Verbatim reproduction of the entries is required; images must be omitted.

[Records from a data source]
::::::::
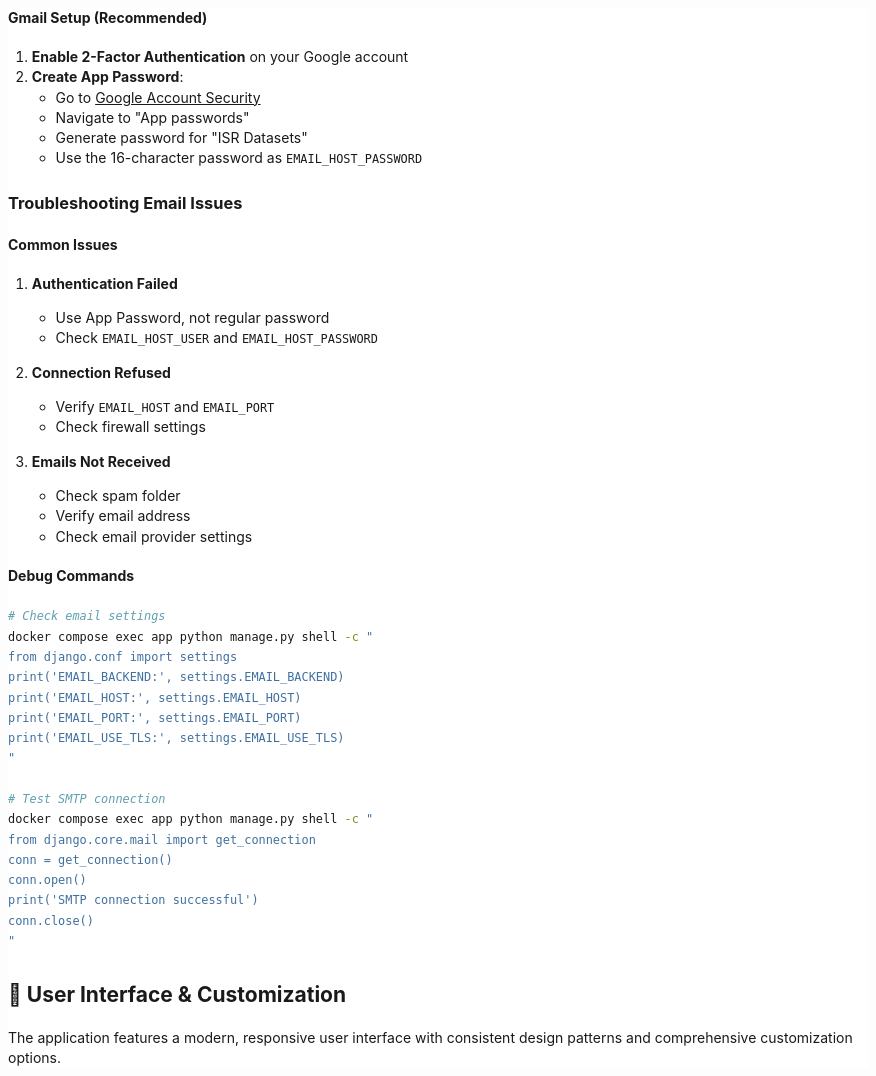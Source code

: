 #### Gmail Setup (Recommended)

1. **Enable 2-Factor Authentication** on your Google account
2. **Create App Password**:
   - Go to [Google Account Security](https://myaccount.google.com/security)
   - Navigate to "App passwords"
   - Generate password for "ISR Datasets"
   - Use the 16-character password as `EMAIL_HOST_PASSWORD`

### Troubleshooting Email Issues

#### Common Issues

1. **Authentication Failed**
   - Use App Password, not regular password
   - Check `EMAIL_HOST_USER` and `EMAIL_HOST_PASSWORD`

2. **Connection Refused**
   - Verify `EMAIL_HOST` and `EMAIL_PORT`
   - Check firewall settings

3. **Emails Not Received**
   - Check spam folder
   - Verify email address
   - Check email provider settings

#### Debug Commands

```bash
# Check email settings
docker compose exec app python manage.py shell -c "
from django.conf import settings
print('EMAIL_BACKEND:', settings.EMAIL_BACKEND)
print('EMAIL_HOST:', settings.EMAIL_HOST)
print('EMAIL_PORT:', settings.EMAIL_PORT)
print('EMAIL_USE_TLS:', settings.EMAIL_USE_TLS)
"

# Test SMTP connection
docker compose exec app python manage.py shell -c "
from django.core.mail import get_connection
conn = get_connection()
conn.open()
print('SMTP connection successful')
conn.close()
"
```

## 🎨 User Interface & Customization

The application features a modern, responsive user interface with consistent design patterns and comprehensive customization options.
::::::::
Answer for this exercise –
Source code

: #### Gmail Setup (Recommended)

1. **Enable 2-Factor Authentication** on your Google account
2. **Create App Password**:
   - Go to [Google Account Security](https://myaccount.google.com/security)
   - Navigate to "App passwords"
   - Generate password for "ISR Datasets"
   - Use the 16-character password as `EMAIL_HOST_PASSWORD`

### Troubleshooting Email Issues

#### Common Issues

1. **Authentication Failed**
   - Use App Password, not regular password
   - Check `EMAIL_HOST_USER` and `EMAIL_HOST_PASSWORD`

2. **Connection Refused**
   - Verify `EMAIL_HOST` and `EMAIL_PORT`
   - Check firewall settings

3. **Emails Not Received**
   - Check spam folder
   - Verify email address
   - Check email provider settings

#### Debug Commands

```bash
# Check email settings
docker compose exec app python manage.py shell -c "
from django.conf import settings
print('EMAIL_BACKEND:', settings.EMAIL_BACKEND)
print('EMAIL_HOST:', settings.EMAIL_HOST)
print('EMAIL_PORT:', settings.EMAIL_PORT)
print('EMAIL_USE_TLS:', settings.EMAIL_USE_TLS)
"

# Test SMTP connection
docker compose exec app python manage.py shell -c "
from django.core.mail import get_connection
conn = get_connection()
conn.open()
print('SMTP connection successful')
conn.close()
"
```

## 🎨 User Interface & Customization

The application features a modern, responsive user interface with consistent design patterns and comprehensive customization options.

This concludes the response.